* **WORK REQUIRED**
Print every entry again exactly, with no pictures.

--- PROVIDED RECORDS Enclosed Below ---

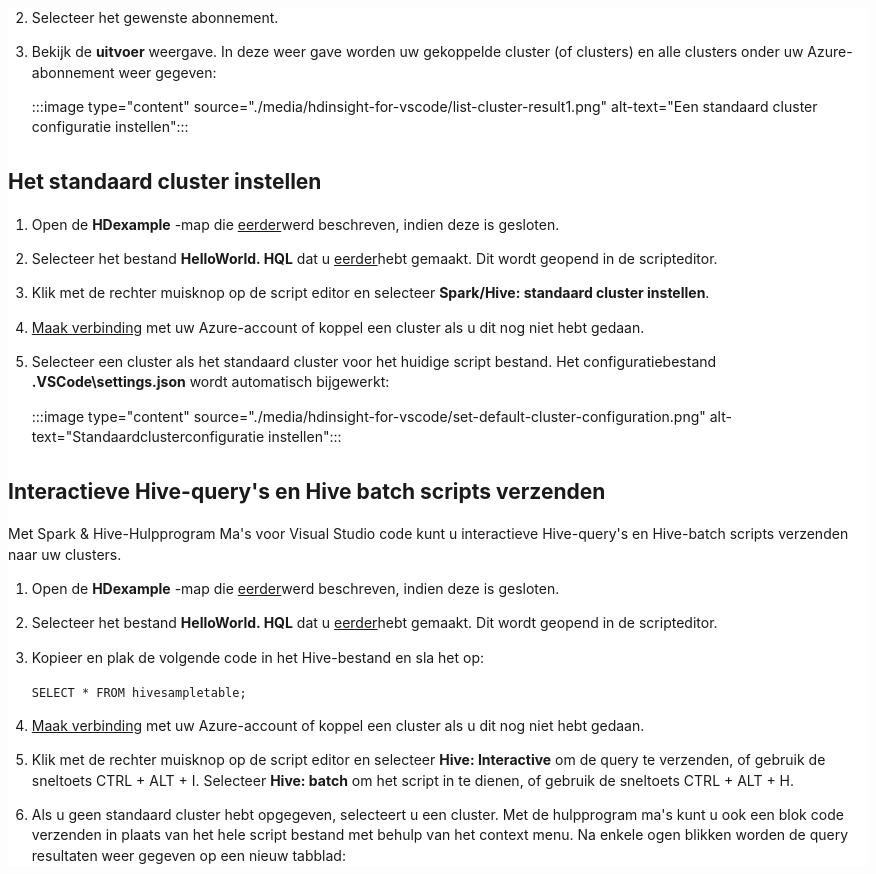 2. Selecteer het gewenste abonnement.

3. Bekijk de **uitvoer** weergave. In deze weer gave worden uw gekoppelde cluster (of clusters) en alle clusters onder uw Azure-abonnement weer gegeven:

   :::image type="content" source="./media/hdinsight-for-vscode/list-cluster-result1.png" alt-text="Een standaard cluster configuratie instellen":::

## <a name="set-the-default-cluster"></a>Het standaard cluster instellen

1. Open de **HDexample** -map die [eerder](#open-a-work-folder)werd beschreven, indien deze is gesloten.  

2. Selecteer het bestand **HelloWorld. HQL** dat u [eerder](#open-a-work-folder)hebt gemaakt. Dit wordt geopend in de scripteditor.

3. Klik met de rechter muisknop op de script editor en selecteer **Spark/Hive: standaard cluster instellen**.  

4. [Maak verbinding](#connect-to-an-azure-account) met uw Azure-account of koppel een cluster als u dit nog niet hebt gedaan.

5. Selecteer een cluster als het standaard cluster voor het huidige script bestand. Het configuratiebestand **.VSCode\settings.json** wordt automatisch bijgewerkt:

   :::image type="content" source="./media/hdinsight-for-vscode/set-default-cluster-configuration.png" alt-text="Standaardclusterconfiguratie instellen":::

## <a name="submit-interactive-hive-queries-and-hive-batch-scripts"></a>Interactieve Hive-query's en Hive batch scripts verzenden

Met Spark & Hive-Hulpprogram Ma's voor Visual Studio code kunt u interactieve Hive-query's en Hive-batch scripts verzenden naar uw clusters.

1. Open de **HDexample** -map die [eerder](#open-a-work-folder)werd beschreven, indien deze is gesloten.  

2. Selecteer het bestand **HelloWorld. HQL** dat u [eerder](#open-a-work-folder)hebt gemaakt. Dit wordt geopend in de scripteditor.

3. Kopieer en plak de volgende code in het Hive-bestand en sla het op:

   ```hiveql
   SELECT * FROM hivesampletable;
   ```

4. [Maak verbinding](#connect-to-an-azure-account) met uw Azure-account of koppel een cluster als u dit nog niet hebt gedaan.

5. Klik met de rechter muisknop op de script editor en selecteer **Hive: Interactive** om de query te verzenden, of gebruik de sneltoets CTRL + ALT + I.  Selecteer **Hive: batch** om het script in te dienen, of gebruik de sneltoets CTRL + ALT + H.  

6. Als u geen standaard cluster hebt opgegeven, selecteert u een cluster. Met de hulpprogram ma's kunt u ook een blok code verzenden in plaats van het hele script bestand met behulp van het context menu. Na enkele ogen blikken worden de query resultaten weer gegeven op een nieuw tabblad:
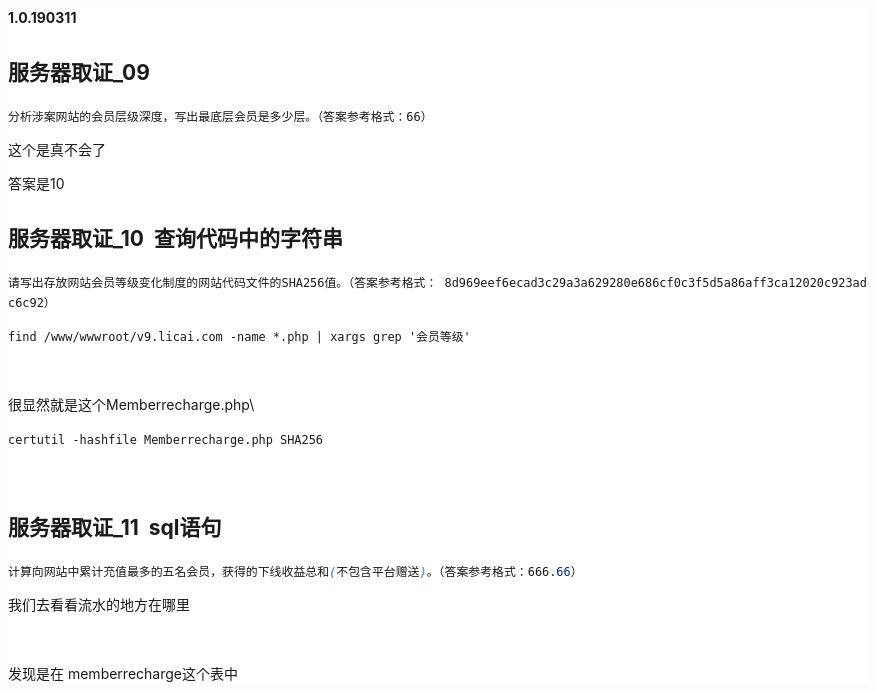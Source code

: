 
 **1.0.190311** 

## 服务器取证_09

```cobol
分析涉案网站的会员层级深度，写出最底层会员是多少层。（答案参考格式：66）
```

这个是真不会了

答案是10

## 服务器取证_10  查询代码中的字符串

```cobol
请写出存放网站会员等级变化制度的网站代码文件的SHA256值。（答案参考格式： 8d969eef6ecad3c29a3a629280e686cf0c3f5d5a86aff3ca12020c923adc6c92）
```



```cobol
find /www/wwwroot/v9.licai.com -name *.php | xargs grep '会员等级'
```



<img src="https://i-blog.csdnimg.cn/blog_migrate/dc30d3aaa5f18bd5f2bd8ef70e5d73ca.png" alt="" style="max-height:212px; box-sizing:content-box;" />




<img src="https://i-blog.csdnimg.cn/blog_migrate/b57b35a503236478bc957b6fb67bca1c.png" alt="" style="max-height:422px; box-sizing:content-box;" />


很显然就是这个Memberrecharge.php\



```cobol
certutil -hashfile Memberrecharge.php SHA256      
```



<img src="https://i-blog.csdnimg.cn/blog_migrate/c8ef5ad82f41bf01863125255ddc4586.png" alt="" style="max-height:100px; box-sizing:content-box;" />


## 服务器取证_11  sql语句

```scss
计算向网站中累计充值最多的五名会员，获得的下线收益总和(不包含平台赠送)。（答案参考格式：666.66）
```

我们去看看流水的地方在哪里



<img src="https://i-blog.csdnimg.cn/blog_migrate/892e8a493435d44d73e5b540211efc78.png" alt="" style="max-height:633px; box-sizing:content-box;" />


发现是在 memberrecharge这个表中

--- End of Enclosed PROVIDED RECORDS ---

* **EXPECTED ANSWER**
 2. Selecteer het gewenste abonnement.

3. Bekijk de **uitvoer** weergave. In deze weer gave worden uw gekoppelde cluster (of clusters) en alle clusters onder uw Azure-abonnement weer gegeven:

   :::image type="content" source="./media/hdinsight-for-vscode/list-cluster-result1.png" alt-text="Een standaard cluster configuratie instellen":::

## <a name="set-the-default-cluster"></a>Het standaard cluster instellen

1. Open de **HDexample** -map die [eerder](#open-a-work-folder)werd beschreven, indien deze is gesloten.  

2. Selecteer het bestand **HelloWorld. HQL** dat u [eerder](#open-a-work-folder)hebt gemaakt. Dit wordt geopend in de scripteditor.

3. Klik met de rechter muisknop op de script editor en selecteer **Spark/Hive: standaard cluster instellen**.  

4. [Maak verbinding](#connect-to-an-azure-account) met uw Azure-account of koppel een cluster als u dit nog niet hebt gedaan.

5. Selecteer een cluster als het standaard cluster voor het huidige script bestand. Het configuratiebestand **.VSCode\settings.json** wordt automatisch bijgewerkt:

   :::image type="content" source="./media/hdinsight-for-vscode/set-default-cluster-configuration.png" alt-text="Standaardclusterconfiguratie instellen":::

## <a name="submit-interactive-hive-queries-and-hive-batch-scripts"></a>Interactieve Hive-query's en Hive batch scripts verzenden

Met Spark & Hive-Hulpprogram Ma's voor Visual Studio code kunt u interactieve Hive-query's en Hive-batch scripts verzenden naar uw clusters.

1. Open de **HDexample** -map die [eerder](#open-a-work-folder)werd beschreven, indien deze is gesloten.  

2. Selecteer het bestand **HelloWorld. HQL** dat u [eerder](#open-a-work-folder)hebt gemaakt. Dit wordt geopend in de scripteditor.

3. Kopieer en plak de volgende code in het Hive-bestand en sla het op:

   ```hiveql
   SELECT * FROM hivesampletable;
   ```

4. [Maak verbinding](#connect-to-an-azure-account) met uw Azure-account of koppel een cluster als u dit nog niet hebt gedaan.

5. Klik met de rechter muisknop op de script editor en selecteer **Hive: Interactive** om de query te verzenden, of gebruik de sneltoets CTRL + ALT + I.  Selecteer **Hive: batch** om het script in te dienen, of gebruik de sneltoets CTRL + ALT + H.  

6. Als u geen standaard cluster hebt opgegeven, selecteert u een cluster. Met de hulpprogram ma's kunt u ook een blok code verzenden in plaats van het hele script bestand met behulp van het context menu. Na enkele ogen blikken worden de query resultaten weer gegeven op een nieuw tabblad:
Source code

: 
 **1.0.190311** 

## 服务器取证_09

```cobol
分析涉案网站的会员层级深度，写出最底层会员是多少层。（答案参考格式：66）
```

这个是真不会了

答案是10

## 服务器取证_10  查询代码中的字符串

```cobol
请写出存放网站会员等级变化制度的网站代码文件的SHA256值。（答案参考格式： 8d969eef6ecad3c29a3a629280e686cf0c3f5d5a86aff3ca12020c923adc6c92）
```



```cobol
find /www/wwwroot/v9.licai.com -name *.php | xargs grep '会员等级'
```



<img src="https://i-blog.csdnimg.cn/blog_migrate/dc30d3aaa5f18bd5f2bd8ef70e5d73ca.png" alt="" style="max-height:212px; box-sizing:content-box;" />




<img src="https://i-blog.csdnimg.cn/blog_migrate/b57b35a503236478bc957b6fb67bca1c.png" alt="" style="max-height:422px; box-sizing:content-box;" />


很显然就是这个Memberrecharge.php\



```cobol
certutil -hashfile Memberrecharge.php SHA256      
```



<img src="https://i-blog.csdnimg.cn/blog_migrate/c8ef5ad82f41bf01863125255ddc4586.png" alt="" style="max-height:100px; box-sizing:content-box;" />


## 服务器取证_11  sql语句

```scss
计算向网站中累计充值最多的五名会员，获得的下线收益总和(不包含平台赠送)。（答案参考格式：666.66）
```

我们去看看流水的地方在哪里



<img src="https://i-blog.csdnimg.cn/blog_migrate/892e8a493435d44d73e5b540211efc78.png" alt="" style="max-height:633px; box-sizing:content-box;" />


发现是在 memberrecharge这个表中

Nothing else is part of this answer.